→ Brief
Where a picture appears, skip it and copy everything else in the listing exactly.
Data under study START
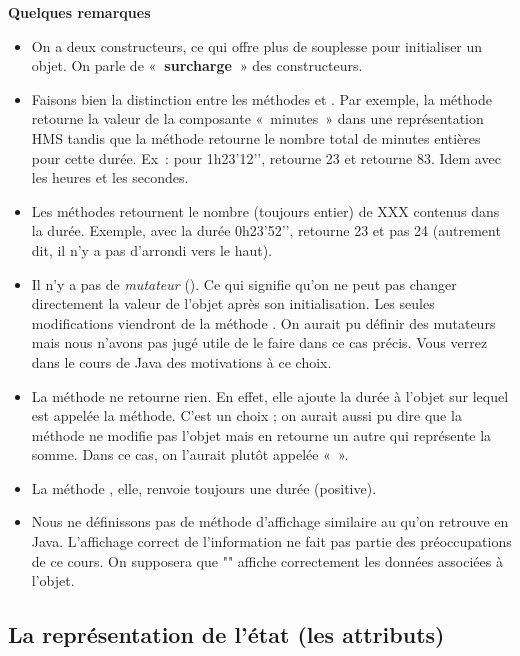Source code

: 		\textbf{Quelques remarques}
		\begin{itemize}
			\item
				On a deux constructeurs, ce qui offre plus de souplesse pour initialiser un objet. 
				On parle de «\textbf{~surcharge~}» des constructeurs.
			\item
				Faisons bien la distinction entre les méthodes
				 et . Par
				exemple, la méthode  retourne la valeur
				de la composante «~minutes~» dans une représentation HMS tandis que la
				méthode  retourne le nombre total
				de minutes entières pour cette durée. Ex~: pour 1h23’12’’,
				 retourne 23 et
				 retourne 83. 
				Idem avec les heures et les secondes.
			\item 
				Les méthodes  retournent le nombre
				(toujours entier) de XXX contenus dans la durée. Exemple, avec la durée
				0h23’52’’, 
				retourne 23 et pas 24 (autrement dit, il n’y a pas d’arrondi vers le
				haut).
			\item 
				Il n’y a pas de \textit{mutateur} (). 
				Ce qui signifie qu’on ne peut pas changer directement la valeur de l’objet
				après son initialisation. 
				Les seules modifications viendront de la méthode .
				On aurait pu définir des mutateurs mais nous
				n'avons pas jugé utile de le faire dans ce cas précis.
				Vous verrez dans le cours de Java des motivations à ce choix.
			\item 
				La méthode  ne retourne rien. En effet,
				elle ajoute la durée à l’objet sur lequel est appelée la méthode. C’est
				un choix ; on aurait aussi pu dire que la méthode ne modifie pas
				l’objet mais en retourne un autre qui représente la somme. Dans ce cas,
				on l’aurait plutôt appelée «~».
			\item 
				La méthode , elle, renvoie toujours une
				durée (positive).
			\item 
				Nous ne définissons pas de méthode d'affichage
				similaire au  qu'on retrouve en Java.
				L'affichage correct de l'information ne fait pas partie
				des préoccupations de ce cours.
				On supposera que ""
				affiche correctement les données associées à l'objet.
		\end{itemize}
	
	\subsection{La représentation de l'état (les attributs)}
Data under study END
→ Answer box
Source code

: 		\textbf{Quelques remarques}
		\begin{itemize}
			\item
				On a deux constructeurs, ce qui offre plus de souplesse pour initialiser un objet. 
				On parle de «\textbf{~surcharge~}» des constructeurs.
			\item
				Faisons bien la distinction entre les méthodes
				 et . Par
				exemple, la méthode  retourne la valeur
				de la composante «~minutes~» dans une représentation HMS tandis que la
				méthode  retourne le nombre total
				de minutes entières pour cette durée. Ex~: pour 1h23’12’’,
				 retourne 23 et
				 retourne 83. 
				Idem avec les heures et les secondes.
			\item 
				Les méthodes  retournent le nombre
				(toujours entier) de XXX contenus dans la durée. Exemple, avec la durée
				0h23’52’’, 
				retourne 23 et pas 24 (autrement dit, il n’y a pas d’arrondi vers le
				haut).
			\item 
				Il n’y a pas de \textit{mutateur} (). 
				Ce qui signifie qu’on ne peut pas changer directement la valeur de l’objet
				après son initialisation. 
				Les seules modifications viendront de la méthode .
				On aurait pu définir des mutateurs mais nous
				n'avons pas jugé utile de le faire dans ce cas précis.
				Vous verrez dans le cours de Java des motivations à ce choix.
			\item 
				La méthode  ne retourne rien. En effet,
				elle ajoute la durée à l’objet sur lequel est appelée la méthode. C’est
				un choix ; on aurait aussi pu dire que la méthode ne modifie pas
				l’objet mais en retourne un autre qui représente la somme. Dans ce cas,
				on l’aurait plutôt appelée «~».
			\item 
				La méthode , elle, renvoie toujours une
				durée (positive).
			\item 
				Nous ne définissons pas de méthode d'affichage
				similaire au  qu'on retrouve en Java.
				L'affichage correct de l'information ne fait pas partie
				des préoccupations de ce cours.
				On supposera que ""
				affiche correctement les données associées à l'objet.
		\end{itemize}
	
	\subsection{La représentation de l'état (les attributs)}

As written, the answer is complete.